The claimant in the arbitration is Caratube, a company owned by a Mr Hourani, a US national. Caratube is presently pursuing Kazakhstan under the US-Kazakhstan bilateral investment treaty of 2008. The claim relates to Caratube’s oil concessions in North-western Kazakhstan which were terminated, essentially due to misgivings following a family argument with political dimensions. Caratube’s case is that it and its representatives were pursued and treated unfairly by Kazakh authorities due to a connection with Mr Rakhat Aliyev, the former son-in-law of President Nursultan Nazarbayev. Mr Aliyev's sister is married to Mr Hourani's brother. Caratube claims that as political tensions between Mr Aliyev and Mr Nazarbayev rose, so did its difficulties with the concessions. Ultimately expropriation followed at the hands of the Kazakh secret service who seized Caratube’s assets following an enquiry.

Caratube asked the District Court to subpoena a number of US nationals who it suspected of acting as agents for Kazakhstan and Mr Nazarbayev. It did so without the consent of the tribunal in the ICSID arbitration, and shortly before the (limited) disclosure deadline in the arbitration. The Washington court saw this as a tactical manoeuvre:

"The evidence suggests that Caratube is using section 1782 in an attempt to circumvent the tribunal's control over the arbitration's procedures…. "

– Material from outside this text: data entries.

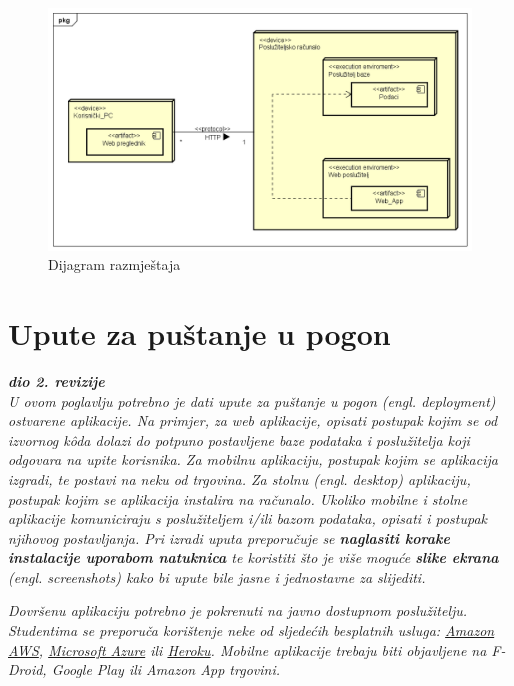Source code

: 			\begin{figure}[hp]
                    \centering
                    \includegraphics[width=16cm]{slike/Dijagram_razmjestaja.png}
                    \caption{Dijagram razmještaja}
                    \label{fig:DR_01}
                \end{figure}
			    
			\eject 
			
		
		\section{Upute za puštanje u pogon}
		
			\textbf{\textit{dio 2. revizije}}\\
		
			 \textit{U ovom poglavlju potrebno je dati upute za puštanje u pogon (engl. deployment) ostvarene aplikacije. Na primjer, za web aplikacije, opisati postupak kojim se od izvornog kôda dolazi do potpuno postavljene baze podataka i poslužitelja koji odgovara na upite korisnika. Za mobilnu aplikaciju, postupak kojim se aplikacija izgradi, te postavi na neku od trgovina. Za stolnu (engl. desktop) aplikaciju, postupak kojim se aplikacija instalira na računalo. Ukoliko mobilne i stolne aplikacije komuniciraju s poslužiteljem i/ili bazom podataka, opisati i postupak njihovog postavljanja. Pri izradi uputa preporučuje se \textbf{naglasiti korake instalacije uporabom natuknica} te koristiti što je više moguće \textbf{slike ekrana} (engl. screenshots) kako bi upute bile jasne i jednostavne za slijediti.}
			
			
			 \textit{Dovršenu aplikaciju potrebno je pokrenuti na javno dostupnom poslužitelju. Studentima se preporuča korištenje neke od sljedećih besplatnih usluga: \href{https://aws.amazon.com/}{Amazon AWS}, \href{https://azure.microsoft.com/en-us/}{Microsoft Azure} ili \href{https://www.heroku.com/}{Heroku}. Mobilne aplikacije trebaju biti objavljene na F-Droid, Google Play ili Amazon App trgovini.}
			
			
			\eject 
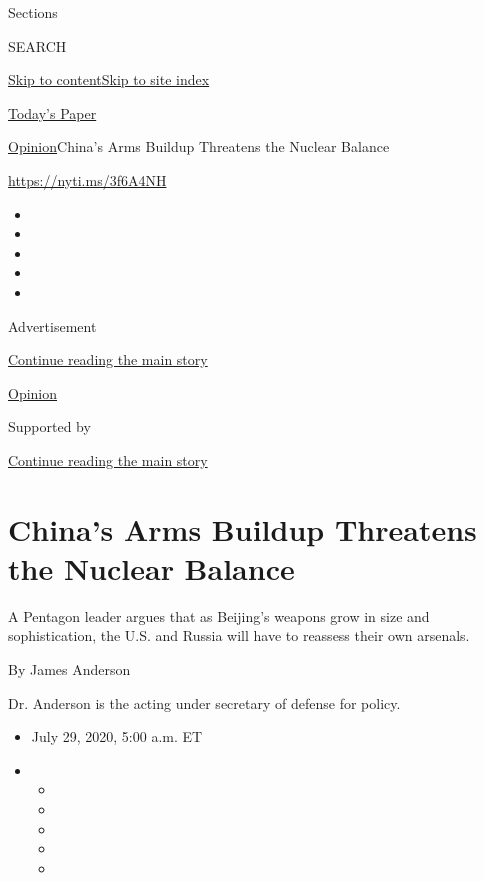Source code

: Sections

SEARCH

\protect\hyperlink{site-content}{Skip to
content}\protect\hyperlink{site-index}{Skip to site index}

\href{https://myaccount.nytimes.com/auth/login?response_type=cookie\&client_id=vi}{}

\href{https://www.nytimes.com/section/todayspaper}{Today's Paper}

\href{/section/opinion}{Opinion}\textbar{}China's Arms Buildup Threatens
the Nuclear Balance

\url{https://nyti.ms/3f6A4NH}

\begin{itemize}
\item
\item
\item
\item
\item
\end{itemize}

Advertisement

\protect\hyperlink{after-top}{Continue reading the main story}

\href{/section/opinion}{Opinion}

Supported by

\protect\hyperlink{after-sponsor}{Continue reading the main story}

\hypertarget{chinas-arms-buildup-threatens-the-nuclear-balance}{%
\section{China's Arms Buildup Threatens the Nuclear
Balance}\label{chinas-arms-buildup-threatens-the-nuclear-balance}}

A Pentagon leader argues that as Beijing's weapons grow in size and
sophistication, the U.S. and Russia will have to reassess their own
arsenals.

By James Anderson

Dr. Anderson is the acting under secretary of defense for policy.

\begin{itemize}
\item
  July 29, 2020, 5:00 a.m. ET
\item
  \begin{itemize}
  \item
  \item
  \item
  \item
  \item
  \end{itemize}
\end{itemize}

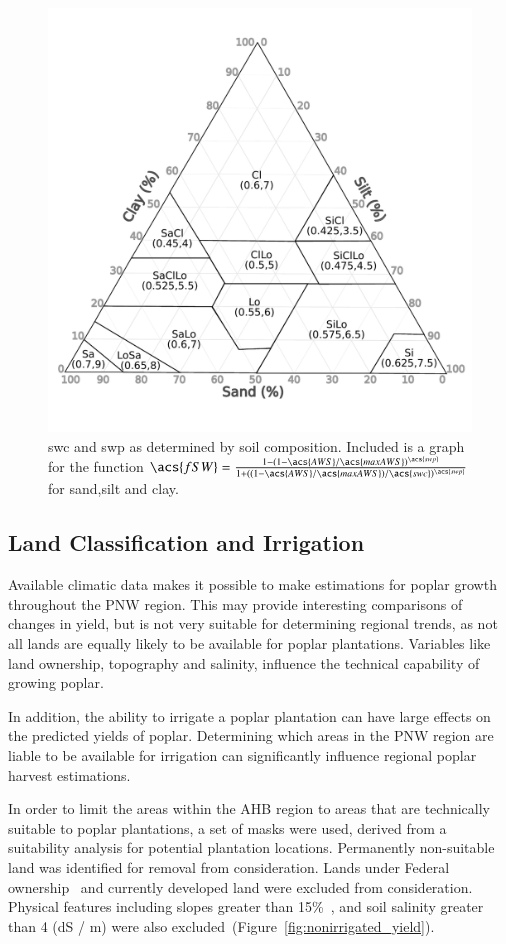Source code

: \documentclass[preprint,12pt]{elsarticle}
\begin{document}
\begin{figure}
  \centering
  \includegraphics[width=0.45\linewidth]{soil_triangle}
  
  \caption{\acs{swc} and \acs{swp} as determined by soil composition.  Included is a graph for the function $\acs{fSW} = \frac{1-(1-\acs{AWS}/\acs{maxAWS})^{\acs{swp}}}{1+((1-\acs{AWS}/\acs{maxAWS})/\acs{swc})^{\acs{swp}}}$ for sand,silt and clay. }
  \label{fig:soil-triangle}
\end{figure}

\subsection{Land Classification and Irrigation}
\label{sec:land}

Available climatic data makes it possible to make estimations for
poplar growth throughout the \ac{PNW} region.  This may provide
interesting comparisons of changes in yield, but is not very suitable
for determining regional trends, as not all lands are equally likely
to be available for poplar plantations.  Variables like land
ownership, topography and salinity, influence the technical capability
of growing poplar.  

In addition, the ability to irrigate a poplar plantation can have
large effects on the predicted yields of poplar.  Determining which
areas in the \ac{PNW} region are liable to be available for irrigation
can significantly influence regional poplar harvest estimations.  

In order to limit the areas within the \ac{AHB} region to areas that
are technically suitable to poplar plantations, a set of masks were
used, derived from a suitability analysis for potential plantation
locations. Permanently non-suitable land was
identified for removal from consideration. Lands under Federal
ownership~\cite{NationalAtlasoftheUnitedStates2013} and currently
developed land were excluded from consideration.
Physical features including slopes greater than 15\%~\cite{Gesch2007},
and soil salinity greater than 4 (dS / m) were also
excluded~(Figure~\ref{fig:nonirrigated_yield}).
\end{document}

Even assuming that the ICSID tribunal fell within Section 1782 ("proceeding in a foreign or international tribunal."), the District Court stressed that it did not have to grant the order simply because it had the power to do so - a discretionary approach. Little time was spent on the character and nature of the tribunal, with the District Court instead focussing on what it saw as the crucial question: what discovery or disclosure regime had the parties adopted? Here, the parties had opted for ICSID arbitration, so that applying the ICSID Rules were part of the “parties’ bargained-for expectations concerning the arbitration process.” The court reviewed the ICSID Rules on disclosure (as set out above) and the IBA Rules. The claimant investor had “sidestepped these guidelines” by forging ahead, which was a powerful reason for rejecting the petition.

Conclusion

The approach taken by the Washington District Court in the Caratube case is a welcome reminder (if one were needed) that the US courts will review Section 1782 applications critically, and has given opponents facing a tactical petition a new precedent to cite if they find themselves drawn into the US courts. Nonetheless, the fact that Section 1782 applies to ICSID tribunals in principle remains, and can lead to tactical applications.